Quinta, 18 Abril 2024

Dá para ser amigo do clima sem ameaçar a soberania alimentar e a biodiversidade?

casagrande_cop_26_helio_filho_secom Hélio Filho/Secom
Hélio Filho/Secom

O protagonismo do Espírito Santo sob gestão de Renato Casagrande (PSB) nos acordos climáticos em escala nacional e global deu mais um passo na última sexta-feira (22), com a sanção, pelo governador capixaba, da Lei Ordinária n° 11.668, que ratifica o protocolo de intenções para a criação do Consórcio Interestadual Brasil Verde, cujo objetivo é promover o enfrentamento aos efeitos adversos das mudanças climáticas, em conjunto com os demais estados brasileiros.

A proposta de uma coalização de governadores pelo clima foi liderada por Casagrande durante a 26° Conferência das Nações Unidas para a Mudança Climática (COP-26), em Glasgow/Suécia, em novembro passado, onde, inclusive, ele foi eleito por unanimidade para a presidência do Consórcio. Para que seja efetivamente criado, é preciso que os chefes do Executivo de ao menos outros 19 estados sancionem leis semelhantes, a exemplo do que fizeram o Espírito Santo e o Mato Grosso do Sul.

Giovani Pagotto/GovES

A finalidade primordial é gerir aportes internacionais de recursos públicos e privados, com destaque para o governo dos Estados Unidos e empresas multinacionais. A dica foi dada em Glasgow pelo governador, ao comentar a pauta da reunião feita com o emissário americano Jonathan Pershing, representante do enviado especial dos Estados Unidos para questões climáticas, John Kerry. "Falamos sobre a importância de países ricos e entidades investirem no Brasil para atingirmos as metas. Contudo, nosso grande problema no Brasil, é aprovar financiamentos externos que, em alguns casos, chegam a durar até quatro anos. Por meio de doações, os recursos podem ser repassados de forma direta, superando assim a burocracia".

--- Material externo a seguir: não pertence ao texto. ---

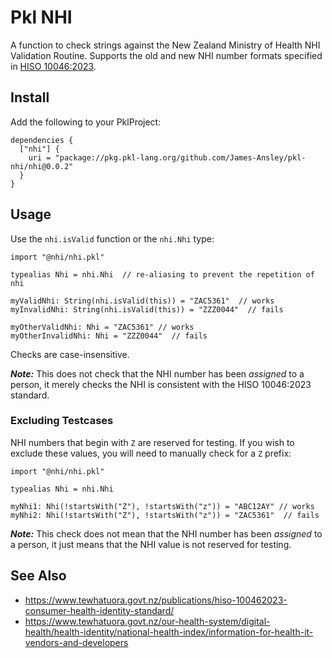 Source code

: # Pkl NHI

A function to check strings against the New Zealand Ministry of Health NHI
Validation Routine.
Supports the old and new NHI number formats specified in
[HISO 10046:2023](https://www.tewhatuora.govt.nz/publications/hiso-100462023-consumer-health-identity-standard/).

## Install

Add the following to your PklProject:

```pkl
dependencies {
  ["nhi"] { 
    uri = "package://pkg.pkl-lang.org/github.com/James-Ansley/pkl-nhi/nhi@0.0.2"
  }
}
```

## Usage

Use the `nhi.isValid` function or the `nhi.Nhi` type:

```pkl
import "@nhi/nhi.pkl"

typealias Nhi = nhi.Nhi  // re-aliasing to prevent the repetition of nhi

myValidNhi: String(nhi.isValid(this)) = "ZAC5361"  // works
myInvalidNhi: String(nhi.isValid(this)) = "ZZZ0044"  // fails

myOtherValidNhi: Nhi = "ZAC5361" // works
myOtherInvalidNhi: Nhi = "ZZZ0044"  // fails
```

Checks are case-insensitive.

***Note:*** This does not check that the NHI number has been _assigned_ to
a person, it merely checks the NHI is consistent with the HISO 10046:2023
standard.

### Excluding Testcases

NHI numbers that begin with `Z` are reserved for testing.
If you wish to exclude these values, you will need to manually check for a `Z`
prefix:

```pkl
import "@nhi/nhi.pkl"

typealias Nhi = nhi.Nhi

myNhi1: Nhi(!startsWith("Z"), !startsWith("z")) = "ABC12AY" // works
myNhi2: Nhi(!startsWith("Z"), !startsWith("z")) = "ZAC5361"  // fails
```

***Note:*** This check does not mean that the NHI number has been _assigned_ to
a person, it just means that the NHI value is not reserved for testing.

## See Also

- <https://www.tewhatuora.govt.nz/publications/hiso-100462023-consumer-health-identity-standard/>
- <https://www.tewhatuora.govt.nz/our-health-system/digital-health/health-identity/national-health-index/information-for-health-it-vendors-and-developers>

Já a pista para a conveniência da realização das tais doações por parte de multinacionais do agronegócio, como a Suzano Papel e Celulose (ex-Fibria, ex-Aracruz Celulose), vem da sua assídua presença em iniciativas ligadas ao mercado capixaba de sequestro de carbono. Umexemplo é o Plano de Agricultura de Baixo Carbono (Plano ABC) do Espírito Santo, cuja primeira versão (2014-2020) traz a papeleira como "parceira no alcance de resultados e ações". 

O "Resultado 1" projetado é "Ampliação da Cobertura Florestal" e se subdivide em dois indicadores: "Florestas nativas recuperadas" (15 mil hectares) e "Florestas Plantadas Recuperadas" (12 mil hectares de SAFs de seringueira e cacau e 30 mil de eucaliptais). 

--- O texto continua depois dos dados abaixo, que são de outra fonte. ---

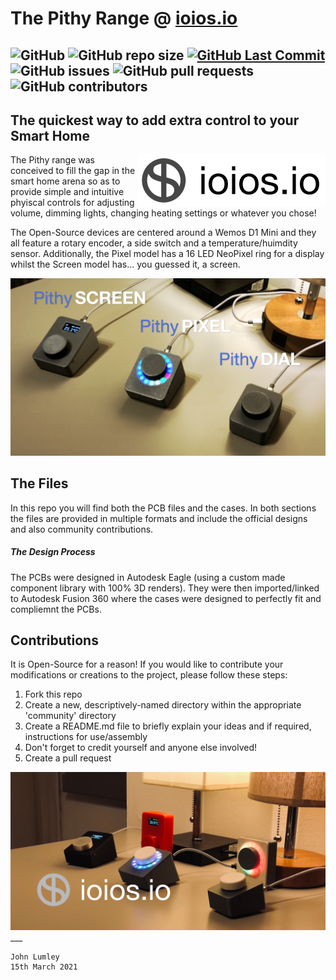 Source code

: 

# The Pithy Range @ [ioios.io](https://ioios.io/products/pithy)

![GitHub](https://img.shields.io/github/license/ioios-io/pithy) ![GitHub repo size](https://img.shields.io/github/repo-size/ioios-io/pithy) [![GitHub Last Commit](https://img.shields.io/github/last-commit/ioios-io/pithy.svg)](https://img.shields.io/github/last-commit/ioios-io/pithy.svg) ![GitHub issues](https://img.shields.io/github/issues-raw/ioios-io/pithy) ![GitHub pull requests](https://img.shields.io/github/issues-pr/ioios-io/pithy) ![GitHub contributors](https://img.shields.io/github/contributors/ioios-io/pithy)
---
## The quickest way to add extra control to your Smart Home
[<img align="right" src="./assets/ioios-300W-inverted.png?raw=true">](https://ioios.io) The Pithy range was conceived to fill the gap in the smart home arena so as to provide simple and intuitive phyiscal controls for adjusting volume, dimming lights, changing heating settings or whatever you chose!

The Open-Source devices are centered around a Wemos D1 Mini and they all feature a rotary encoder, a side switch and a temperature/huimdity sensor. Additionally, the Pixel model has a 16 LED NeoPixel ring for a display whilst the Screen model has... you guessed it, a screen.

<img src="./assets/PithyRangeLabelled.png?raw=true">

## The Files
In this repo you will find both the PCB files and the cases. In both sections the files are provided in multiple formats and include the official designs and also community contributions.
##### The Design Process
The PCBs were designed in Autodesk Eagle (using a custom made component library with 100% 3D renders). They were then imported/linked to Autodesk Fusion 360 where the cases were designed to perfectly fit and compliemnt the PCBs.

## Contributions
It is Open-Source for a reason! If you would like to contribute your modifications or creations to the project, please follow these steps:
1. Fork this repo
2. Create a new, descriptively-named directory within the appropriate 'community' directory
3. Create a README.md file to briefly explain your ideas and if required, instructions for use/assembly
4. Don't forget to credit yourself and anyone else involved!
4. Create a pull request

<img src="./assets/PithyRangeLogo.png?raw=true">
___

```
John Lumley
15th March 2021
```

Para atingir esse resultado, cinco ações foram estabelecidas: a primeira, plantio de 100 milhões de mudas de "café, seringueira, eucalipto, cacau etc." O Atlas da Mata Atlântica do Espírito Santo, publicado em 2018, indica que, especificamente em relação à eucaliptocultura, a meta deve ter sido alcançada. Reunindo o monitoramento das mudanças na cobertura vegetal em todo o território capixaba ocorridas entre 2007/2008 e 2014/2015, a publicação mostra que os monocultivos de eucalipto foram o uso do solo que mais cresceu no período, subindo de 5,8% para 6,8%, um aumento de 45,3 mil hectares. 

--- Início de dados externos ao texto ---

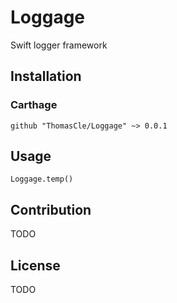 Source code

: # Loggage
Swift logger framework

## Installation
### Carthage
`github "ThomasCle/Loggage" ~> 0.0.1`

## Usage
```
Loggage.temp()
```

## Contribution
TODO

## License
TODO
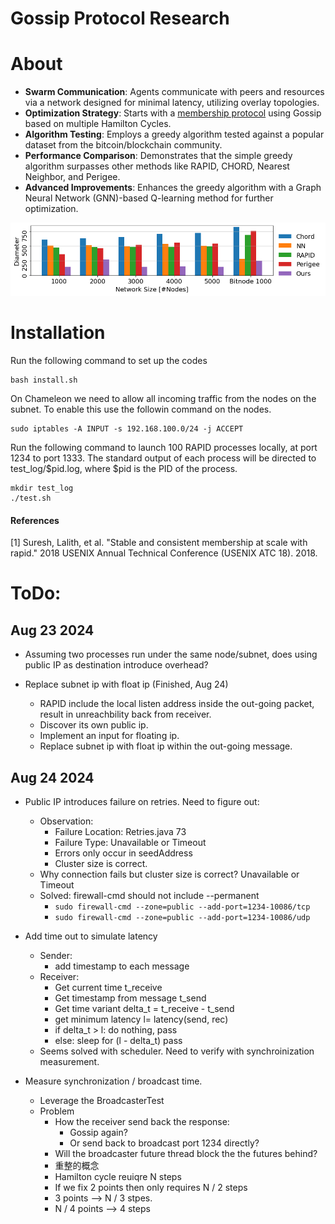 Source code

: Gossip Protocol Research
===================
# About

- **Swarm Communication**: Agents communicate with peers and resources via a network designed for minimal latency, utilizing overlay topologies.
- **Optimization Strategy**: Starts with a [membership protocol](#References) using Gossip based on multiple Hamilton Cycles.
- **Algorithm Testing**: Employs a greedy algorithm tested against a popular dataset from the bitcoin/blockchain community.
- **Performance Comparison**: Demonstrates that the simple greedy algorithm surpasses other methods like RAPID, CHORD, Nearest Neighbor, and Perigee.
- **Advanced Improvements**: Enhances the greedy algorithm with a Graph Neural Network (GNN)-based Q-learning method for further optimization.

<img src="diameter.png" width="800">

# Installation
Run the following command to set up the codes
```
bash install.sh
```

On Chameleon we need to allow all incoming traffic from the nodes on the subnet. To enable this use the followin command on the nodes.
```
sudo iptables -A INPUT -s 192.168.100.0/24 -j ACCEPT
```

Run the following command to launch 100 RAPID processes locally, at port 1234 to port 1333. The standard output of each process will be directed to test_log/$pid.log, where $pid is the PID of the process.

```
mkdir test_log
./test.sh
```

#### References
[1] Suresh, Lalith, et al. "Stable and consistent membership at scale with rapid." 2018 USENIX Annual Technical Conference (USENIX ATC 18). 2018.

# ToDo:
## Aug 23 2024 
- Assuming two processes run under the same node/subnet, does using public IP as destination introduce overhead?

- Replace subnet ip with float ip (Finished, Aug 24)
    - RAPID include the local listen address inside the out-going packet, result in unreachbility back from receiver. 
    - Discover its own public ip.
    - Implement an input for floating ip.
    - Replace subnet ip with float ip within the out-going message.

## Aug 24 2024
- Public IP introduces failure on retries. Need to figure out:
    - Observation:
        - Failure Location: Retries.java 73
        - Failure Type: Unavailable or Timeout 
        - Errors only occur in seedAddress
        - Cluster size is correct.
    - Why connection fails but cluster size is correct? Unavailable or Timeout
    - Solved: firewall-cmd should not include --permanent
        - `sudo firewall-cmd --zone=public --add-port=1234-10086/tcp`
        - `sudo firewall-cmd --zone=public --add-port=1234-10086/udp`

- Add time out to simulate latency
    - Sender: 
        - add timestamp to each message
    - Receiver:
        - Get current time t_receive
        - Get timestamp from message t_send
        - Get time variant delta_t = t_receive - t_send
        - get minimum latency l=  latency(send, rec)
        - if delta_t > l:
            do nothing, pass
        - else:
            sleep for (l - delta_t)
            pass
    - Seems solved with scheduler. Need to verify with synchroinization measurement.

- Measure synchronization / broadcast time.
    - Leverage the BroadcasterTest
    - Problem
        - How the receiver send back the response:
            - Gossip again?
            - Or send back to broadcast port 1234 directly?
        - Will the broadcaster future thread block the the futures behind?
        - 重整的概念
        - Hamilton cycle reuiqre N steps
        - If we fix 2 points then only requires N / 2 steps
        - 3 points --> N / 3 stpes.
        - N / 4 points --> 4 steps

A quinta ação do Plano ABC referente ao Resultado 1 é a contratação de 21 mil hectares de Pagamento por Serviços Ambientais (PSA), meta que também foi atingida, pois, os resultados oficiais do Programa Reflorestar, para o período de 2015 a 2019, exibem a realização de 3,79 mil contratos de PSA, que, juntos, somam 20,1 mil hectares de áreas que foram alvo ou de recuperação ou de reconhecimento de florestas em pé. O investimento no período foi de R$ 73,3 milhões. 

Florestas e 'florestas'

O cruzamento desses diferentes estudos e planos mostra como o deserto verde continua tendo prioridade em relação à floresta nativa. O termo floresta, aliás, é usado para se referir aos monocultivos comerciais de ciclo curto que abastecem as fábricas de celulose da Suzano, mesmo sendo os mesmos fontes de aplicações periódicas de agrotóxicos, causadores de escassez hídrica e violação de direitos de povos e comunidades tradicionais, globalmente conhecidos como protetores das verdadeiras florestas, com sua biodiversidade e serviços ecossistêmicos característicos, que vão muito além do sequestro de carbono.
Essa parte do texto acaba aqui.